Musa buraya, yengesi ve yeğeni için girmişti. İğrenç bir adamın, kaza sonucu ölmesi sonucunda, üç yıl hapis cezasına tutulmuştu. Nefsi müdafaada bulunduğunu kabul eden Hakimler, geçmişinin temiz olması göz önüne alınınca cezasını kısa tutmuşlardı. Şu günlerde, iyi halden erken çıkması bile konuşuluyordu.

"Hoca!" dedi koğuş arkadaşı, elinde ki çayı masaya koydu ve teklifsizce oturdu. İnsanlar burada teklif etmezlerdi, rica etmezlerdi; isteyip istememen onları ilgilendirmezdi. Sevgileri de, öfkeleri de ölçüsüzdü. Ona "Hoca" diyorlardı. Bu eski mesleğine gönderme olan lakabı genç adamın canını yakıyordu. Sadece bir sene daha okuyup, "Hoca" diye anılacaktı. "Edebiyat Hocası."

Şimdi okumak, ders vermek, öğretmen olmakla ilgili hayalleri yok olmuştu. 

"Mektubun var."

Musa karıncalanan ellerine inat mektubu yavaşça adamın ellerinden aldı. Adam ona beklentiyle bakarken, Musa özel olan mektubu göğsünün iç cebine koydu.

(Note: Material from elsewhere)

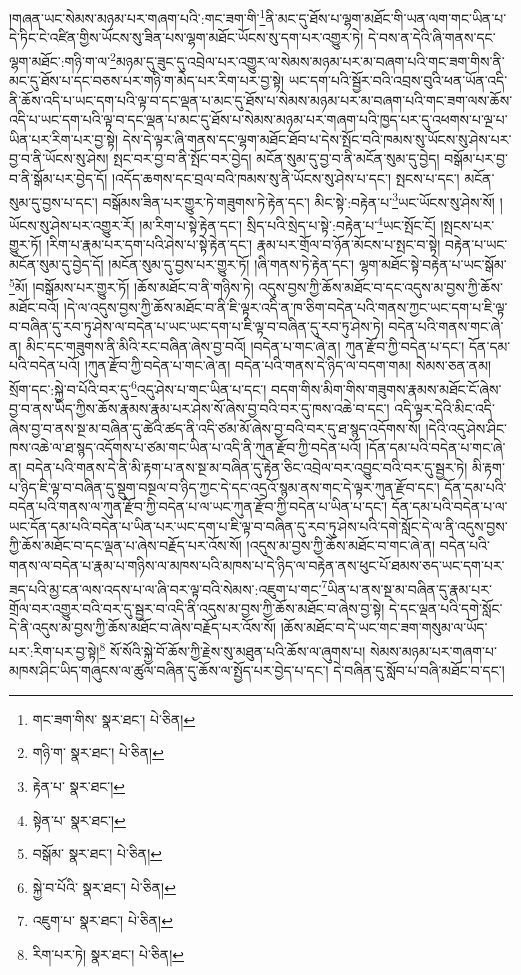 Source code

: །གཞན་ཡང་སེམས་མཉམ་པར་གཞག་པའི་:གང་ཟག་གི་\footnote{གང་ཟག་གིས་  སྣར་ཐང་།  པེ་ཅིན། }ནི་མང་དུ་ཐོས་པ་ལྷག་མཐོང་གི་ཡན་ལག་གང་ཡིན་པ་དེ་ཏིང་ངེ་འཛིན་གྱིས་ཡོངས་སུ་ཟིན་པས་ལྷག་མཐོང་ཡོངས་སུ་དག་པར་འགྱུར་ཏེ། དེ་བས་ན་དེའི་ཞི་གནས་དང་ལྷག་མཐོང་:གཉི་ག་ལ་\footnote{གཉི་ག་  སྣར་ཐང་།  པེ་ཅིན། }མཉམ་དུ་ཟུང་དུ་འབྲེལ་པར་འགྱུར་ལ་སེམས་མཉམ་པར་མ་བཞག་པའི་གང་ཟག་གིས་ནི་མང་དུ་ཐོས་པ་དང་བཅས་པར་གཉི་ག་མེད་པར་རིག་པར་བྱ་སྟེ། ཡང་དག་པའི་སྦྱོར་བའི་འབྲས་བུའི་ཕན་ཡོན་འདི་ནི་ཆོས་འདི་པ་ཡང་དག་པའི་ལྟ་བ་དང་ལྡན་པ་མང་དུ་ཐོས་པ་སེམས་མཉམ་པར་མ་བཞག་པའི་གང་ཟག་ལས་ཆོས་འདི་པ་ཡང་དག་པའི་ལྟ་བ་དང་ལྡན་པ་མང་དུ་ཐོས་པ་སེམས་མཉམ་པར་གཞག་པའི་ཁྱད་པར་དུ་འཕགས་པ་ལྔ་པ་ཡིན་པར་རིག་པར་བྱ་སྟེ། དེས་དེ་ལྟར་ཞི་གནས་དང་ལྷག་མཐོང་ཐོབ་པ་དེས་སྤོང་བའི་ཁམས་སུ་ཡོངས་སུ་ཤེས་པར་བྱ་བ་ནི་ཡོངས་སུ་ཤེས། སྤང་བར་བྱ་བ་ནི་སྤོང་བར་བྱེད། མངོན་སུམ་དུ་བྱ་བ་ནི་མངོན་སུམ་དུ་བྱེད། བསྒོམ་པར་བྱ་བ་ནི་སྒོམ་པར་བྱེད་དོ། །འདོད་ཆགས་དང་བྲལ་བའི་ཁམས་སུ་ནི་ཡོངས་སུ་ཤེས་པ་དང་། སྤངས་པ་དང་། མངོན་སུམ་དུ་བྱས་པ་དང་། བསྒོམས་ཟིན་པར་གྱུར་ཏེ་གཟུགས་ཏེ་རྟེན་དང་། མིང་སྟེ་:བརྟེན་པ་\footnote{རྟེན་པ་  སྣར་ཐང་། }ཡང་ཡོངས་སུ་ཤེས་སོ། །ཡོངས་སུ་ཤེས་པར་འགྱུར་རོ། །མ་རིག་པ་སྟེ་རྟེན་དང་། སྲིད་པའི་སྲེད་པ་སྟེ་:བརྟེན་པ་\footnote{སྟེན་པ་  སྣར་ཐང་། }ཡང་སྤོང་ངོ། །སྤངས་པར་གྱུར་ཏོ། །རིག་པ་རྣམ་པར་དག་པའི་ཤེས་པ་སྟེ་རྟེན་དང་། རྣམ་པར་གྲོལ་བ་ཉོན་མོངས་པ་སྤང་བ་སྟེ། བརྟེན་པ་ཡང་མངོན་སུམ་དུ་བྱེད་དོ། །མངོན་སུམ་དུ་བྱས་པར་གྱུར་ཏོ། །ཞི་གནས་ཏེ་རྟེན་དང་། ལྷག་མཐོང་སྟེ་བརྟེན་པ་ཡང་སྒོམ་\footnote{བསྒོམ་  སྣར་ཐང་།  པེ་ཅིན། }མོ། །བསྒོམས་པར་གྱུར་ཏོ། །ཆོས་མཐོང་བ་ནི་གཉིས་ཏེ། འདུས་བྱས་ཀྱི་ཆོས་མཐོང་བ་དང་འདུས་མ་བྱས་ཀྱི་ཆོས་མཐོང་བའོ། །དེ་ལ་འདུས་བྱས་ཀྱི་ཆོས་མཐོང་བ་ནི་ཇི་ལྟར་འདི་ན་ཁ་ཅིག་བདེན་པའི་གནས་ཀྱང་ཡང་དག་པ་ཇི་ལྟ་བ་བཞིན་དུ་རབ་ཏུ་ཤེས་ལ་བདེན་པ་ཡང་ཡང་དག་པ་ཇི་ལྟ་བ་བཞིན་དུ་རབ་ཏུ་ཤེས་ཏེ། བདེན་པའི་གནས་གང་ཞེ་ན། མིང་དང་གཟུགས་ནི་མིའི་རང་བཞིན་ཞེས་བྱ་བའོ། །བདེན་པ་གང་ཞེ་ན། ཀུན་རྫོབ་ཀྱི་བདེན་པ་དང་། དོན་དམ་པའི་བདེན་པའོ། །ཀུན་རྫོབ་ཀྱི་བདེན་པ་གང་ཞེ་ན། བདེན་པའི་གནས་དེ་ཉིད་ལ་བདག་གམ། སེམས་ཅན་ནམ། སྲོག་དང་:སྐྱེ་བ་པོའི་བར་དུ་\footnote{སྐྱེ་བ་པོའི་  སྣར་ཐང་།  པེ་ཅིན། }འདུ་ཤེས་པ་གང་ཡིན་པ་དང་། བདག་གིས་མིག་གིས་གཟུགས་རྣམས་མཐོང་ངོ་ཞེས་བྱ་བ་ནས་ཡིད་ཀྱིས་ཆོས་རྣམས་རྣམ་པར་ཤེས་སོ་ཞེས་བྱ་བའི་བར་དུ་ཁས་འཆེ་བ་དང་། འདི་ལྟར་དེའི་མིང་འདི་ཞེས་བྱ་བ་ནས་སྔ་མ་བཞིན་དུ་ཚེའི་ཚད་ནི་འདི་ཙམ་མོ་ཞེས་བྱ་བའི་བར་དུ་ཐ་སྙད་འདོགས་སོ། །དེའི་འདུ་ཤེས་ཤིང་ཁས་འཆེ་ལ་ཐ་སྙད་འདོགས་པ་ཙམ་གང་ཡིན་པ་འདི་ནི་ཀུན་རྫོབ་ཀྱི་བདེན་པའོ། །དོན་དམ་པའི་བདེན་པ་གང་ཞེ་ན། བདེན་པའི་གནས་དེ་ནི་མི་རྟག་པ་ནས་སྔ་མ་བཞིན་དུ་རྟེན་ཅིང་འབྲེལ་བར་འབྱུང་བའི་བར་དུ་སྦྱར་ཏེ། མི་རྟག་པ་ཉིད་ཇི་ལྟ་བ་བཞིན་དུ་སྡུག་བསྔལ་བ་ཉིད་ཀྱང་དེ་དང་འདྲའོ་སྙམ་ནས་གང་དེ་ལྟར་ཀུན་རྫོབ་དང་། དོན་དམ་པའི་བདེན་པའི་གནས་ལ་ཀུན་རྫོབ་ཀྱི་བདེན་པ་ལ་ཡང་ཀུན་རྫོབ་ཀྱི་བདེན་པ་ཡིན་པ་དང་། དོན་དམ་པའི་བདེན་པ་ལ་ཡང་དོན་དམ་པའི་བདེན་པ་ཡིན་པར་ཡང་དག་པ་ཇི་ལྟ་བ་བཞིན་དུ་རབ་ཏུ་ཤེས་པའི་དགེ་སློང་དེ་ལ་ནི་འདུས་བྱས་ཀྱི་ཆོས་མཐོང་བ་དང་ལྡན་པ་ཞེས་བརྗོད་པར་འོས་སོ། །འདུས་མ་བྱས་ཀྱི་ཆོས་མཐོང་བ་གང་ཞེ་ན། བདེན་པའི་གནས་ལ་བདེན་པ་རྣམ་པ་གཉིས་ལ་མཁས་པའི་མཁས་པ་དེ་ཉིད་ལ་བརྟེན་ནས་ཕུང་པོ་ཐམས་ཅད་ཡང་དག་པར་ཟད་པའི་མྱ་ངན་ལས་འདས་པ་ལ་ཞི་བར་ལྟ་བའི་སེམས་:འཇུག་པ་གང་\footnote{འཇུག་པ་  སྣར་ཐང་།  པེ་ཅིན། }ཡིན་པ་ནས་སྔ་མ་བཞིན་དུ་རྣམ་པར་གྲོལ་བར་འགྱུར་བའི་བར་དུ་སྦྱར་བ་འདི་ནི་འདུས་མ་བྱས་ཀྱི་ཆོས་མཐོང་བ་ཞེས་བྱ་སྟེ། དེ་དང་ལྡན་པའི་དགེ་སློང་དེ་ནི་འདུས་མ་བྱས་ཀྱི་ཆོས་མཐོང་བ་ཞེས་བརྗོད་པར་འོས་སོ། །ཆོས་མཐོང་བ་དེ་ཡང་གང་ཟག་གསུམ་ལ་ཡོད་པར་:རིག་པར་བྱ་སྟེ།\footnote{རིག་པར་ཏེ།  སྣར་ཐང་།  པེ་ཅིན། } སོ་སོའི་སྐྱེ་བོ་ཆོས་ཀྱི་རྗེས་སུ་མཐུན་པའི་ཆོས་ལ་ཞུགས་པ། སེམས་མཉམ་པར་གཞག་པ་མཁས་ཤིང་ཡིད་གཞུངས་ལ་ཚུལ་བཞིན་དུ་ཆོས་ལ་སྤྱོད་པར་བྱེད་པ་དང་། དེ་བཞིན་དུ་སློབ་པ་བཞི་མཐོང་བ་དང་།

Ailesinden geldiğini bildiği bir tomar mektubu da masaya yaydı. 

Önceliği her daim, teklifsizce alan ikizinin mektubunu hemen tanıdı. Kirli çocuk, ona bir şeyler yazarken hep bir şeyler yeyip, içiyordu. Kirli parmakları da zarfta izini bırakıyordu. Musa, gülümseyerek parmaklarının onun parmak izlerinden geçirdi. Genzi yanıyordu. Özlem ve yalnızlık hissi, kalbine çörekleneli yıllar olmuştu ama ondan mektup aldığı her defasında yenileniyordu.

İsa.

Can kardeşi.

İkizi.

Onun sözleri en komiği, en haylazı ama aynı zamanda en can yakandı. Aynı karyolada yatmışlardı 20 sene. Büyümüş, sığamamışlardı ama baş-ayak yatmaya devam etmişlerdi. Anaları bir karyola daha almayı teklif etmişti. Oda büyüktü, sığabilirdi. Hep kavga eden ama asla ayrılmak istemeyen kardeş, hep bir bahane buluyor, yeniden onunla uyuyordu.